Digital audio
Digital audio is audio, or simply sound, signal that has been recorded as or converted into digital form, where the sound wave of the audio signal is encoded as numerical samples in continuous sequence, typically at CD audio quality which is 16 bit sample depth over 44.1 thousand samples per second. Digital audio is the name for the entire technology of sound recording and reproduction using audio signals that have been encoded in digital form. Following significant advances in digital audio technology during the 1970s, it gradually replaced analog audio technology in many areas of audio engineering and telecommunications in the 1990s and 2000s.
In a digital audio system, sound of an analog electrical signal is converted with an analog-to-digital converter (ADC) into a digital signal, typically using pulse-code modulation. This digital signal can then be recorded, edited, modified, and copied using digital audio workstation computers, audio playback machines and other digital tools. When the sound engineer wishes to listen to the recording on headphones or loudspeakers (or when a consumer wishes to listen to a digital sound file of a song), a digital-to-analog converter (DAC) performs the reverse process, converting a digital signal back into an analog signal, through an audio power amplifier and sending it to a loudspeaker.

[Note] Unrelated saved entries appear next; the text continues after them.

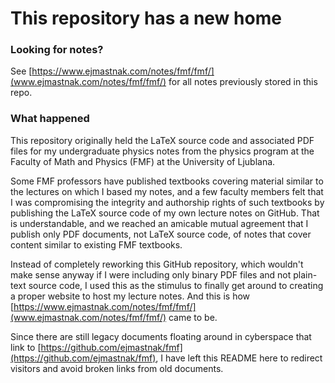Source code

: # This repository has a new home

### Looking for notes?
See [https://www.ejmastnak.com/notes/fmf/fmf/](www.ejmastnak.com/notes/fmf/fmf/) for all notes previously stored in this repo.

### What happened
This repository originally held the LaTeX source code and associated PDF files for my undergraduate physics notes from the physics program at the Faculty of Math and Physics (FMF) at the University of Ljublana.

Some FMF professors have published textbooks covering material similar to the lectures on which I based my notes, and a few faculty members felt that I was compromising the integrity and authorship rights of such textbooks by publishing the LaTeX source code of my own lecture notes on GitHub. That is understandable, and we reached an amicable mutual agreement that I publish only PDF documents, not LaTeX source code, of notes that cover content similar to existing FMF textbooks.

Instead of completely reworking this GitHub repository, which wouldn't make sense anyway if I were including only binary PDF files and not plain-text source code, I used this as the stimulus to finally get around to creating a proper website to host my lecture notes. And this is how [https://www.ejmastnak.com/notes/fmf/fmf/](www.ejmastnak.com/notes/fmf/fmf/) came to be.

Since there are still legacy documents floating around in cyberspace that link to [https://github.com/ejmastnak/fmf](https://github.com/ejmastnak/fmf), I have left this README here to redirect visitors and avoid broken links from old documents.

Digital audio systems may include compression, storage, processing and transmission components. Conversion to a digital format allows convenient manipulation, storage, transmission and retrieval of an audio signal. Unlike analog audio, in which making copies of a recording results in generation loss, a degradation of the signal quality, when using digital audio, an infinite number of copies can be made without any degradation of signal quality.
Contents
1 Overview
1.1 Conversion process
2 History in recording
3 Technologies
4 Interfaces
5 See also
6 Notes
7 References
8 Further reading
9 External links
Overview
Digital audio technologies are used in the recording, manipulation, mass-production, and distribution of sound, including recordings of songs, instrumental pieces, podcasts, sound effects, and other sounds. Modern online music distribution depends on digital recording and data compression. The availability of music as data files, rather than as physical objects, has significantly reduced the costs of distribution.[1] Before digital audio, the music industry distributed and sold music by selling physical copies in the form of records and cassette tapes. With digital-audio and online distribution systems such as iTunes, companies sell digital sound files to consumers, which the consumer receives over the Internet.

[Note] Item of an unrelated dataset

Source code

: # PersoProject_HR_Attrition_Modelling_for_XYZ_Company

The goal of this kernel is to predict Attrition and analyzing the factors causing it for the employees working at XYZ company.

An analog audio system converts physical waveforms of sound into electrical representations of those waveforms by use of a transducer, such as a microphone. The sounds are then stored on an analog medium such as magnetic tape, or transmitted through an analog medium such as a telephone line or radio. The process is reversed for reproduction: the electrical audio signal is amplified and then converted back into physical waveforms via a loudspeaker. Analog audio retains its fundamental wave-like characteristics throughout its storage, transformation, duplication, and amplification.

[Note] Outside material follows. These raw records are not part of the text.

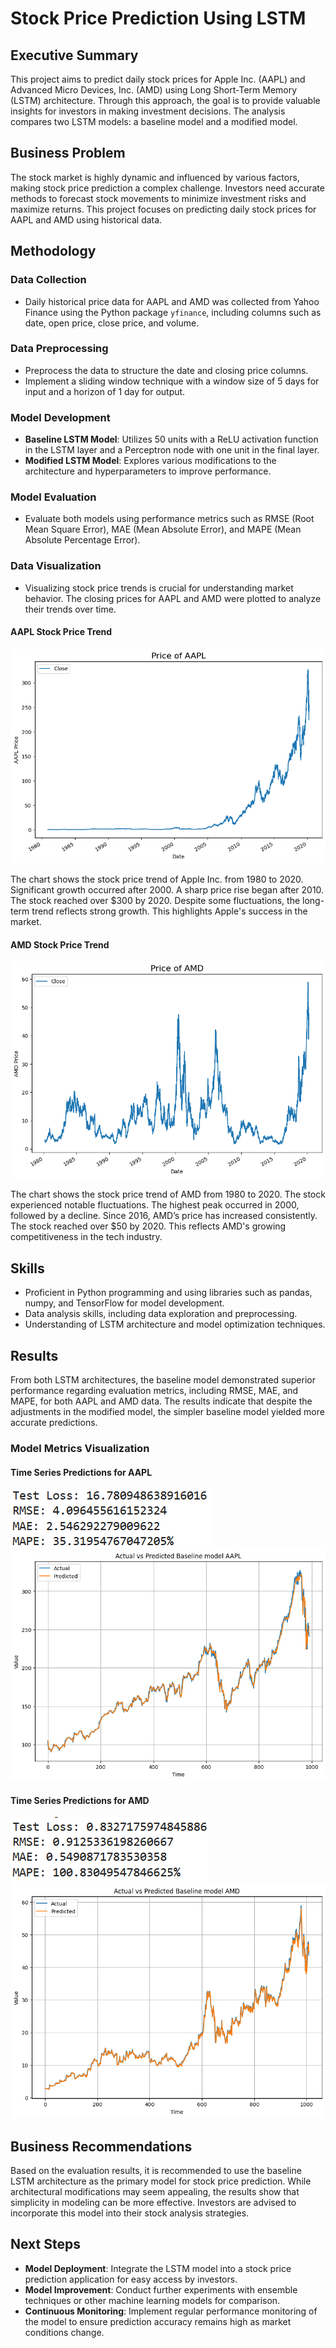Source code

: # Stock Price Prediction Using LSTM

## Executive Summary

This project aims to predict daily stock prices for Apple Inc. (AAPL) and Advanced Micro Devices, Inc. (AMD) using Long Short-Term Memory (LSTM) architecture. Through this approach, the goal is to provide valuable insights for investors in making investment decisions. The analysis compares two LSTM models: a baseline model and a modified model.

## Business Problem

The stock market is highly dynamic and influenced by various factors, making stock price prediction a complex challenge. Investors need accurate methods to forecast stock movements to minimize investment risks and maximize returns. This project focuses on predicting daily stock prices for AAPL and AMD using historical data.

## Methodology

### Data Collection
- Daily historical price data for AAPL and AMD was collected from Yahoo Finance using the Python package `yfinance`, including columns such as date, open price, close price, and volume.

### Data Preprocessing
- Preprocess the data to structure the date and closing price columns.
- Implement a sliding window technique with a window size of 5 days for input and a horizon of 1 day for output.

### Model Development
- **Baseline LSTM Model**: Utilizes 50 units with a ReLU activation function in the LSTM layer and a Perceptron node with one unit in the final layer.
- **Modified LSTM Model**: Explores various modifications to the architecture and hyperparameters to improve performance.

### Model Evaluation
- Evaluate both models using performance metrics such as RMSE (Root Mean Square Error), MAE (Mean Absolute Error), and MAPE (Mean Absolute Percentage Error).

### Data Visualization
- Visualizing stock price trends is crucial for understanding market behavior. The closing prices for AAPL and AMD were plotted to analyze their trends over time.

#### AAPL Stock Price Trend
![AAPL Stock Price Trend](Image_lstm/PriceOfAAPL.png)

The chart shows the stock price trend of Apple Inc. from 1980 to 2020. Significant growth occurred after 2000. A sharp price rise began after 2010. The stock reached over $300 by 2020. Despite some fluctuations, the long-term trend reflects strong growth. This highlights Apple's success in the market.

#### AMD Stock Price Trend
![AMD Stock Price Trend](Image_lstm/PriceOfAMD.png)

The chart shows the stock price trend of AMD from 1980 to 2020. The stock experienced notable fluctuations. The highest peak occurred in 2000, followed by a decline. Since 2016, AMD’s price has increased consistently. The stock reached over $50 by 2020. This reflects AMD's growing competitiveness in the tech industry.

## Skills

- Proficient in Python programming and using libraries such as pandas, numpy, and TensorFlow for model development.
- Data analysis skills, including data exploration and preprocessing.
- Understanding of LSTM architecture and model optimization techniques.

## Results

From both LSTM architectures, the baseline model demonstrated superior performance regarding evaluation metrics, including RMSE, MAE, and MAPE, for both AAPL and AMD data. The results indicate that despite the adjustments in the modified model, the simpler baseline model yielded more accurate predictions.

### Model Metrics Visualization
#### Time Series Predictions for AAPL
![AAPL Model Metrics](Image_lstm/ResultAAPL.png)
![AAPL Time Series Predictions](Image_lstm/ActualvsPredictedAAPL.png)

#### Time Series Predictions for AMD
![AMD Model Metrics](Image_lstm/ResultOfAMD.png)
![AMD Time Series Predictions](Image_lstm/ActualvsPredictedAMD.png)

## Business Recommendations

Based on the evaluation results, it is recommended to use the baseline LSTM architecture as the primary model for stock price prediction. While architectural modifications may seem appealing, the results show that simplicity in modeling can be more effective. Investors are advised to incorporate this model into their stock analysis strategies.

## Next Steps

- **Model Deployment**: Integrate the LSTM model into a stock price prediction application for easy access by investors.
- **Model Improvement**: Conduct further experiments with ensemble techniques or other machine learning models for comparison.
- **Continuous Monitoring**: Implement regular performance monitoring of the model to ensure prediction accuracy remains high as market conditions change.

Analog audio signals are susceptible to noise and distortion, due to the innate characteristics of electronic circuits and associated devices. Disturbances in a digital system do not result in error unless the disturbance is so large as to result in a symbol being misinterpreted as another symbol or disturb the sequence of symbols. It is therefore generally possible to have an entirely error-free digital audio system in which no noise or distortion is introduced between conversion to digital format, and conversion back to analog.
A digital audio signal may optionally be encoded for correction of any errors that might occur in the storage or transmission of the signal. This technique, known as channel coding, is essential for broadcast or recorded digital systems to maintain bit accuracy. Eight-to-fourteen modulation is a channel code used in the audio compact disc (CD).
Conversion process
A digital audio system starts with an ADC that converts an analog signal to a digital signal.[note 1] The ADC runs at a specified sampling rate and converts at a known bit resolution. CD audio, for example, has a sampling rate of 44.1 kHz (44,100 samples per second), and has 16-bit resolution for each stereo channel. Analog signals that have not already been bandlimited must be passed through an anti-aliasing filter before conversion, to prevent the aliasing distortion that is caused by audio signals with frequencies higher than the Nyquist frequency (half the sampling rate).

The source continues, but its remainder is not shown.